I was so busy scrutinizing the dark shadows lurking in her eyes that I sidestepped Olivia’s advice completely. ‘Does Uncle Mick know how you feel about your mum’s death?’

‘Yeah.’ She nodded. ‘He worries. But I’m okay.’

‘If you ever want to talk …’

Olivia smiled sadly at me. ‘Thanks, Jo. I mean that. You’ve been really cool about me being here, and I know that can’t be easy. I can tell by the way you look at Dad that he’s important to you, and after seeing what your mom is like, I kind of hate myself for taking him away from you when you so obviously needed him.’

‘Don’t ever feel that way. You’re his daughter. And he needed you. I understand that. “Teen Me” didn’t, but “Adult Me” gets it. And “Adult Me” is finally all right with it.’ I watched Mick laugh at something Cole said. ‘But it’s nice to have him back for a while.’

‘Cameron must really care about you to have gone to all the trouble of finding us?’

There was a question within her question, and I knew Olivia realized that whatever was troubling me was about Cam. I felt the need to confide in her forcing its way to the fore. I’d spent so long bottling everything up and keeping it to myself, I guess I was kind of tired of shouldering every little problem in silence. ‘Cam and I bumped into his ex-girlfriend yesterday.’

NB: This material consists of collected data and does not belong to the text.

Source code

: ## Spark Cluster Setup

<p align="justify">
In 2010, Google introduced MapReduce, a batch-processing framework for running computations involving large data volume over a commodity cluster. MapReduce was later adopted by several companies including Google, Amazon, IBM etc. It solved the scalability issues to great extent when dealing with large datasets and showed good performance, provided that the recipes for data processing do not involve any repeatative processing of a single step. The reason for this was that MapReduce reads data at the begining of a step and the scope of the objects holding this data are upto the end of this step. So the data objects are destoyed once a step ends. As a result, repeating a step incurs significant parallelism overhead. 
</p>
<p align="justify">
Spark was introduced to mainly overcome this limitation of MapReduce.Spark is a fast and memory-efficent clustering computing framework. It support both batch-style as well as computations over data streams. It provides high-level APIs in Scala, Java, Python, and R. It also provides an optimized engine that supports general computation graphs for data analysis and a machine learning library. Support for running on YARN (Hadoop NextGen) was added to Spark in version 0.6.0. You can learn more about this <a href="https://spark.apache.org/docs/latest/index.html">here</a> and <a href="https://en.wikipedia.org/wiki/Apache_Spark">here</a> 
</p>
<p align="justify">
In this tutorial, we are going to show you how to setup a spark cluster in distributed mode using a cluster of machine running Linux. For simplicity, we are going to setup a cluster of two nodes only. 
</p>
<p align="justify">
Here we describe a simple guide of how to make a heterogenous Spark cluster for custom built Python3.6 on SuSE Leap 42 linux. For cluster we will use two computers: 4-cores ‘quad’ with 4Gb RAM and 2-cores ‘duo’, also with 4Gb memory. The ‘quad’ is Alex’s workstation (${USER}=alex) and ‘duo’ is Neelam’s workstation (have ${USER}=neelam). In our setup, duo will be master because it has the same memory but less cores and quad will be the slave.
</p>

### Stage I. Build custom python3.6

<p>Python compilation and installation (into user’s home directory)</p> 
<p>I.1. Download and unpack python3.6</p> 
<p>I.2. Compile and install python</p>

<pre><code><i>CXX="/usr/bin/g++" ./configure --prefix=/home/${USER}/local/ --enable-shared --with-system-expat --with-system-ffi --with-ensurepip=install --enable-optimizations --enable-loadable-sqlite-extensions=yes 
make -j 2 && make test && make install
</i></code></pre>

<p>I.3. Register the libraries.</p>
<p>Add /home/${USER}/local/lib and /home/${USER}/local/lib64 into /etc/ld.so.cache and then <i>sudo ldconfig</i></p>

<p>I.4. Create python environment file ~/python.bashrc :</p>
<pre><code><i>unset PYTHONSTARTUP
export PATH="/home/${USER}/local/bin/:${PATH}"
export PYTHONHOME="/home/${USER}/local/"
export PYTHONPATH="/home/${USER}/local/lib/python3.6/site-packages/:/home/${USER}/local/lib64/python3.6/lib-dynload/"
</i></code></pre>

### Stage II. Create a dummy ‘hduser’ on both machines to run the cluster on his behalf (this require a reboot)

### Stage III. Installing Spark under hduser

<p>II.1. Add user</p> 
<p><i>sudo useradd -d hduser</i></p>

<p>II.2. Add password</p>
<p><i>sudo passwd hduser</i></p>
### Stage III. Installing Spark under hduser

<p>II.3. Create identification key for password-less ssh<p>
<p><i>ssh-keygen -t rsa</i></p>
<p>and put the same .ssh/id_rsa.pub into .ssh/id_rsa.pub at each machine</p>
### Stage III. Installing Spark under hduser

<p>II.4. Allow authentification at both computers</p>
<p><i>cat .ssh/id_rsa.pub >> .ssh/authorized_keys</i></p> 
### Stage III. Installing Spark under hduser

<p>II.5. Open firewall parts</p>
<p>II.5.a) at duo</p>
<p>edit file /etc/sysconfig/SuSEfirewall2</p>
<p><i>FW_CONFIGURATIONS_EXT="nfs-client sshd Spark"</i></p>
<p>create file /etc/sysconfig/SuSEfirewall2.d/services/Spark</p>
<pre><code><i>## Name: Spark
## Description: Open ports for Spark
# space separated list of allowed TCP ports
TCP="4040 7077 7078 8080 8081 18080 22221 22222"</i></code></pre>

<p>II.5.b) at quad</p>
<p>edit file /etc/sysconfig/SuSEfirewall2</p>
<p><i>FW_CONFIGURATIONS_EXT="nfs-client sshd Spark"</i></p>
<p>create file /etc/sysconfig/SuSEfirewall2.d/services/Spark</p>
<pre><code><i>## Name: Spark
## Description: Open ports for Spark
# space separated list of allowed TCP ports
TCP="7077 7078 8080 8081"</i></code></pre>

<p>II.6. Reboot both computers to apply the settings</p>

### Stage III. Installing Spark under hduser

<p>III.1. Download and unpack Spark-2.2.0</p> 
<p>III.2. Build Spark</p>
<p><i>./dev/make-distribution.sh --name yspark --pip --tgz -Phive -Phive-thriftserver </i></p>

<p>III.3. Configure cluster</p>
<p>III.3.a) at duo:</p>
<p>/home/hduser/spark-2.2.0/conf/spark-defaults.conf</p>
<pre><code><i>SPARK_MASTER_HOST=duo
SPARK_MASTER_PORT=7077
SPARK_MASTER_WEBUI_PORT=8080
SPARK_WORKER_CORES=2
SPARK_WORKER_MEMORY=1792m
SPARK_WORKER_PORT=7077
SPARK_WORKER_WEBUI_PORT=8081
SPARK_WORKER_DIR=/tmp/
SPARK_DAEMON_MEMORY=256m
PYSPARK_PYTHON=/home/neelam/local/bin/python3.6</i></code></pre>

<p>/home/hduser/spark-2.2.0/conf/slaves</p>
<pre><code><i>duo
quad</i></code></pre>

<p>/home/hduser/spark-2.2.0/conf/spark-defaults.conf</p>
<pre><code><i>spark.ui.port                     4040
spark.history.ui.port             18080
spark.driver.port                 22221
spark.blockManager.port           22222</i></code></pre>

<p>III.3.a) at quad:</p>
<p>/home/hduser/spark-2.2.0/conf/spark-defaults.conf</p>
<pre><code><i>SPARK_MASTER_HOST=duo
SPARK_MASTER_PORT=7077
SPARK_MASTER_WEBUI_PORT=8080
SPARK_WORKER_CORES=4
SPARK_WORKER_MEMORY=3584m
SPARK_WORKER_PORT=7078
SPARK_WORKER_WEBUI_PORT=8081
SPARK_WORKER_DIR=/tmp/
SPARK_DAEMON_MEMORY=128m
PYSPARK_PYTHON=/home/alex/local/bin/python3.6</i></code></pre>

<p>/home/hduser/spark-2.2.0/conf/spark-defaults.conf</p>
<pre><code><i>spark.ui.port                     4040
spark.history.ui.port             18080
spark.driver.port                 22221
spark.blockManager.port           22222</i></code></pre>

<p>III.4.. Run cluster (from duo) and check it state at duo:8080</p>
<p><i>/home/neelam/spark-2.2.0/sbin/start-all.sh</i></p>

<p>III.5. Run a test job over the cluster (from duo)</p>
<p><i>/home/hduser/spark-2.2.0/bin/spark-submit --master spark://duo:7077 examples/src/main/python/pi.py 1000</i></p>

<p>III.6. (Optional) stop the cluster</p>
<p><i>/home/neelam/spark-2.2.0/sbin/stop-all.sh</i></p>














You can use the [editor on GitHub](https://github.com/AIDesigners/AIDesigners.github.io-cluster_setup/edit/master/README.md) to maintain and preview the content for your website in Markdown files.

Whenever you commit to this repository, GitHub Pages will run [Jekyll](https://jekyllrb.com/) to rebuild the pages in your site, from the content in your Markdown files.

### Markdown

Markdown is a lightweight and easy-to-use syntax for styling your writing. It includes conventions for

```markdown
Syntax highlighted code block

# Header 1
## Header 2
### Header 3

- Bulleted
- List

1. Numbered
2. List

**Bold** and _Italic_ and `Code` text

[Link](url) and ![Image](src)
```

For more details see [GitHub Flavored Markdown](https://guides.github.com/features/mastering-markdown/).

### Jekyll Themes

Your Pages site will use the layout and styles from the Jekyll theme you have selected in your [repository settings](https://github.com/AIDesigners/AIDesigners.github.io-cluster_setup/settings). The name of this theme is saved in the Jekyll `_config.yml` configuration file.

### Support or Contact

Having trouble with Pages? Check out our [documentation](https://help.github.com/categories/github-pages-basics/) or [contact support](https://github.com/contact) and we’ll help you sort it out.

Olivia sighed heavily. ‘Ah.’

‘He told me a while back he’d been in love with this girl Blair. They broke up because she left to work at a university in France, not because they fell out of love. Now she’s back and they’re already exchanging text messages. You must have seen how subdued and weird Cam was yesterday after it, and then you saw how bloody drunk he got – and he never gets drunk. So now I’m thinking the worst. Blair’s back and Cam’s head is all messed up because he still loves her.’

‘Whoa, okay, that’s a lot.’ Olivia threw her shoulders back and began counting down her points on her fingers. ‘One: you don’t know he still loves her. Two: bumping into an ex you have real history with will mess with anyone’s head. Three: he doesn’t get to just start up a friendship with this woman without discussing it with you, which brings me to four: you have to talk to him about it. Otherwise the uncertainty is just going to eat away at your relationship like a virus.’

I nodded. ‘You’re right. You are good at this.’

‘I know. So are you going to take my advice?’

‘I have a little insecurity problem, so it might take me a while to gather the nerve to approach him about it.’

‘In other words you’re afraid he’s going to turn around and say that he’s in love with this Blair person.’

I frowned. ‘You might want to add mind reader to your résumé.’

‘Yeah, I think we’ve established that I am awesome.’ She grinned cheekily.

I smiled back. ‘Agreed.’

Just as quickly as her grin had appeared, Olivia grew serious again. ‘Find the courage to talk to him, Jo, or it’ll blow out of proportion.’

‘Courage?’ I furrowed my brow. ‘Do you think I can download that from the Internet?’